**How to complete this task:** Output, without alteration, the first line of the entries and each line after it, stopping with the line that contains "fetchers (api-keys etc.)".

**Given records:**
▽

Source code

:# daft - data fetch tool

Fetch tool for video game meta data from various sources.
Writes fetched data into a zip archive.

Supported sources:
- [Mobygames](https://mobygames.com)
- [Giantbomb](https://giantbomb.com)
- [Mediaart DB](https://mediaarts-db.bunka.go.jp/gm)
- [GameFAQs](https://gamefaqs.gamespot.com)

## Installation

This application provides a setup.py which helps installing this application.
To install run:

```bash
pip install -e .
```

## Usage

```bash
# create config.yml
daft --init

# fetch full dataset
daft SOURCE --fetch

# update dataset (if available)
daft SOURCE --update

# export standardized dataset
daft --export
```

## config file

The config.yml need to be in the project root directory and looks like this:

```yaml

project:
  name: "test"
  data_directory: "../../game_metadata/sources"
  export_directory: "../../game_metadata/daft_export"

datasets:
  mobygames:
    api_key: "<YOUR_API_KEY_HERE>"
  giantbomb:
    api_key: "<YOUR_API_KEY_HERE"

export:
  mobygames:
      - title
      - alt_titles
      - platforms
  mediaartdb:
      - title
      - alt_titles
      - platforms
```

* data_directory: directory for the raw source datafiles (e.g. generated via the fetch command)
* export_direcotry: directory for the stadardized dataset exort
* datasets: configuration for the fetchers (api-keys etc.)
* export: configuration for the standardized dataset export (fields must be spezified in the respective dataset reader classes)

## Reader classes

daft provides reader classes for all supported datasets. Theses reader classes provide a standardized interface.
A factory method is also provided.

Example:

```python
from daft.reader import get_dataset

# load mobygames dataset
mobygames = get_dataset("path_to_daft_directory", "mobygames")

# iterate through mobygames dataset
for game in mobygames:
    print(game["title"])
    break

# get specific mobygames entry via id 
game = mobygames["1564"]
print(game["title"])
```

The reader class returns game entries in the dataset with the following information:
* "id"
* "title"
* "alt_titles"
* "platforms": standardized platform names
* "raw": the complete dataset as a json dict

△

**Result:**
Source code

:# daft - data fetch tool

Fetch tool for video game meta data from various sources.
Writes fetched data into a zip archive.

Supported sources:
- [Mobygames](https://mobygames.com)
- [Giantbomb](https://giantbomb.com)
- [Mediaart DB](https://mediaarts-db.bunka.go.jp/gm)
- [GameFAQs](https://gamefaqs.gamespot.com)

## Installation

This application provides a setup.py which helps installing this application.
To install run:

```bash
pip install -e .
```

## Usage

```bash
# create config.yml
daft --init

# fetch full dataset
daft SOURCE --fetch

# update dataset (if available)
daft SOURCE --update

# export standardized dataset
daft --export
```

## config file

The config.yml need to be in the project root directory and looks like this:

```yaml

project:
  name: "test"
  data_directory: "../../game_metadata/sources"
  export_directory: "../../game_metadata/daft_export"

datasets:
  mobygames:
    api_key: "<YOUR_API_KEY_HERE>"
  giantbomb:
    api_key: "<YOUR_API_KEY_HERE"

export:
  mobygames:
      - title
      - alt_titles
      - platforms
  mediaartdb:
      - title
      - alt_titles
      - platforms
```

* data_directory: directory for the raw source datafiles (e.g. generated via the fetch command)
* export_direcotry: directory for the stadardized dataset exort
* datasets: configuration for the fetchers (api-keys etc.)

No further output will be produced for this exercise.